Sanık polis memuru Gültekin Şahin'in yargılanmasına bugün Eskişehir 1'inci Ağır Ceza Mahkemesi'nde devam edildi. Duruşmayı BDP Hakkari Milletvekili Adil Kurt, öldürülen Şerzan Kurt'un babası Ömer Kurt, bazı sivil toplum kuruluşu temsilcileri izledi. Duruşma nedeniyle polis, adliye binası önünde ve çevresinde geniş güvenlik önlemi aldı.
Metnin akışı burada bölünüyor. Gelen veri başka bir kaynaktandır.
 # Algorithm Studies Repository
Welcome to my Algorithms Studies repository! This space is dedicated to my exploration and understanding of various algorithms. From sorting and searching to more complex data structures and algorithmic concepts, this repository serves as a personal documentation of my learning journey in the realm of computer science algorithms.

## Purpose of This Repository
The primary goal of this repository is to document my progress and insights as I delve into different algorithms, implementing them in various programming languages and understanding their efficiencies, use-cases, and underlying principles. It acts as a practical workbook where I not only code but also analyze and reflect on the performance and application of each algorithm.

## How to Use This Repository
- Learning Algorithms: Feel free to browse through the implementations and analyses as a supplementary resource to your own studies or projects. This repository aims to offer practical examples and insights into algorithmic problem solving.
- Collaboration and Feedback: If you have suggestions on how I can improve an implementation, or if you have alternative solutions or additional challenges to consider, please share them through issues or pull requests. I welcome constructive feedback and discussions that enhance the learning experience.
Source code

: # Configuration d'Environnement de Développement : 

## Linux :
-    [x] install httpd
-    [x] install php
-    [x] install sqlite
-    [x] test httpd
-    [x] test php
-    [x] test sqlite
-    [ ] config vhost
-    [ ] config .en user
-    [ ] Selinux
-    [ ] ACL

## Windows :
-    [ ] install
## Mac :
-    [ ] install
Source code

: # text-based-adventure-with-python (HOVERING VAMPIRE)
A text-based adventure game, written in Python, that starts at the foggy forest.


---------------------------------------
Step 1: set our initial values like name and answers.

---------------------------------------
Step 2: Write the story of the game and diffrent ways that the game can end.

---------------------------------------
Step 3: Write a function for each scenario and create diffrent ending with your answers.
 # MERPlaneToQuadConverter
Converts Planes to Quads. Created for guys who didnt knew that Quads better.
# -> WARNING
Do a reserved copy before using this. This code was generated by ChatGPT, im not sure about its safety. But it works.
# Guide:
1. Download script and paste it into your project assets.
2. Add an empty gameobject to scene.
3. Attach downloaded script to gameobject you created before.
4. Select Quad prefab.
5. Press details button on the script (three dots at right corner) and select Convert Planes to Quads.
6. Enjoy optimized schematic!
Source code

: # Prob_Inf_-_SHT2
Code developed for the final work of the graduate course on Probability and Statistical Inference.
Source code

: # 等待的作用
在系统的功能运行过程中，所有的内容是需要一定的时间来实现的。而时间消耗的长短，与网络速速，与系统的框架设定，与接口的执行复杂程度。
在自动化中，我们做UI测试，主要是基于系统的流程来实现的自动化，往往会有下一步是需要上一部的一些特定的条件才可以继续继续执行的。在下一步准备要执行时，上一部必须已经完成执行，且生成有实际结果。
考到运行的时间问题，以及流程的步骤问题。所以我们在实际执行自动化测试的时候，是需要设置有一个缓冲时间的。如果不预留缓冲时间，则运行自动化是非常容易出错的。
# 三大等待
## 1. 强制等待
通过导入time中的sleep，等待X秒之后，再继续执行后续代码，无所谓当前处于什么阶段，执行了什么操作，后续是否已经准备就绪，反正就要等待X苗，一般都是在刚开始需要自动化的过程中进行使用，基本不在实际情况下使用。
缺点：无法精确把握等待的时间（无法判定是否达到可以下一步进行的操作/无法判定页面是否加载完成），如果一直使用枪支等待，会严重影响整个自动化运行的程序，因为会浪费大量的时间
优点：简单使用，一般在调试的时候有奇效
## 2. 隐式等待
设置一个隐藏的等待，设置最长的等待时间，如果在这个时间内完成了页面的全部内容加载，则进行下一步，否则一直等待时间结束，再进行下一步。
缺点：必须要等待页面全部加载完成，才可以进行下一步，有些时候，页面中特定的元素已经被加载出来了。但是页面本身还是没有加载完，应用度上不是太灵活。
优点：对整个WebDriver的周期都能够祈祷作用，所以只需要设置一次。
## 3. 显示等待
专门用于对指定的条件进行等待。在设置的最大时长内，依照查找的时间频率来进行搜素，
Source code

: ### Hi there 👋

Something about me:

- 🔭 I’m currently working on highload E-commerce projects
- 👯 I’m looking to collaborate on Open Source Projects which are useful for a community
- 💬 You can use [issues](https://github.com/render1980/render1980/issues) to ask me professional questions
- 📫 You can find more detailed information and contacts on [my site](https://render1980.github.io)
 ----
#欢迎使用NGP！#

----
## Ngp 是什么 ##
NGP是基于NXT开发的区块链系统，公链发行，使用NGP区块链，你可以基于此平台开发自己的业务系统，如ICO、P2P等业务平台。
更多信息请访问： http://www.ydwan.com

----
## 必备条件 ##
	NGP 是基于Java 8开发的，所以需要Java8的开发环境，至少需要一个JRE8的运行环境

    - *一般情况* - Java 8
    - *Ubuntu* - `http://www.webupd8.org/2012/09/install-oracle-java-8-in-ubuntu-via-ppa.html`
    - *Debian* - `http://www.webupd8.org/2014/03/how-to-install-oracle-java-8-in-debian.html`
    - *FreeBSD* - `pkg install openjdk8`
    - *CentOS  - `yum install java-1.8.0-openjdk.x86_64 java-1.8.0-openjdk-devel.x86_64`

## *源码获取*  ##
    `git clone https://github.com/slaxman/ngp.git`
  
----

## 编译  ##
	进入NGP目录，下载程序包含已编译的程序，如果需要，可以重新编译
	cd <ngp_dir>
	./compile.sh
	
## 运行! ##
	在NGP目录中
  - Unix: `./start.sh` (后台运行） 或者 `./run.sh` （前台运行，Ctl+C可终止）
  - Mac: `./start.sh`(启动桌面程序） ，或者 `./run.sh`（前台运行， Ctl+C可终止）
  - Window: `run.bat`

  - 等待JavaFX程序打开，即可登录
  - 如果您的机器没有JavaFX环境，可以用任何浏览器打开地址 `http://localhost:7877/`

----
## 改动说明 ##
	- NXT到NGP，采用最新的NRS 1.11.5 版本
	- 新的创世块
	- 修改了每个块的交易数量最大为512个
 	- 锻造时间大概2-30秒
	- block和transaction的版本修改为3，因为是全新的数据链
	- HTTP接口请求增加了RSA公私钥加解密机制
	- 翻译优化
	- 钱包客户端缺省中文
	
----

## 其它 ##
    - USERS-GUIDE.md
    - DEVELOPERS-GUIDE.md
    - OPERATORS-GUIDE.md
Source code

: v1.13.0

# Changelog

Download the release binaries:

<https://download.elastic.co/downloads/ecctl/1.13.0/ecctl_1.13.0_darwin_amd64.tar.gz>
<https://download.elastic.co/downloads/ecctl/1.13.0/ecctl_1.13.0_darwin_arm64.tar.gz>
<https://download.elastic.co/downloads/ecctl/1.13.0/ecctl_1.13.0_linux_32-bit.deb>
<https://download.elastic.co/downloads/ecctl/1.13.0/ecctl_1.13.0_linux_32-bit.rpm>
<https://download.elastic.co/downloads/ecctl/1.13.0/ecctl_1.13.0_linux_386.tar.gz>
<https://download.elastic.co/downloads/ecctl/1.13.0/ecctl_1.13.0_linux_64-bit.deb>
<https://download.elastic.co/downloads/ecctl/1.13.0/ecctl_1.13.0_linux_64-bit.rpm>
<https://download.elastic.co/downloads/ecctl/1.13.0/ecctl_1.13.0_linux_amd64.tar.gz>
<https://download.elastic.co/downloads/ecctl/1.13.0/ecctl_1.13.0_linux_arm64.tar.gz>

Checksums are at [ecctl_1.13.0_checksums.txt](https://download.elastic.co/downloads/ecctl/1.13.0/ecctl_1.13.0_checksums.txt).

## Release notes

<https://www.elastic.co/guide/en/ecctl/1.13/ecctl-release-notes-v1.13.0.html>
Öldürülen Şerzan Kurt'un ailesinin avukatı Mustafa Rollas, mahkeme heyetinden sanık polis memuru Gültekin Şahin'in tutukluluk halinin devam etmesini istedi. Rollas, "İddianame 'olası kast ile adam öldürmek' suçundan açılmıştır. Ancak olay kasten adam öldürme olayıdır ve sanığın kasten adam öldürmek suçundan cezalandırılmasını istiyoruz. eylem kasten öldürmeye yöneliktir. Soruşturma esnasında atış mesafesini 20-30 metre olarak belirten Gültekin Şahin, daha sonra mesafesinin daha uzak olduğu yönde vermiştir. Sanığın işlediği suça göre tutukluluk halinin devam etmesini talep ediyoruz" dedi.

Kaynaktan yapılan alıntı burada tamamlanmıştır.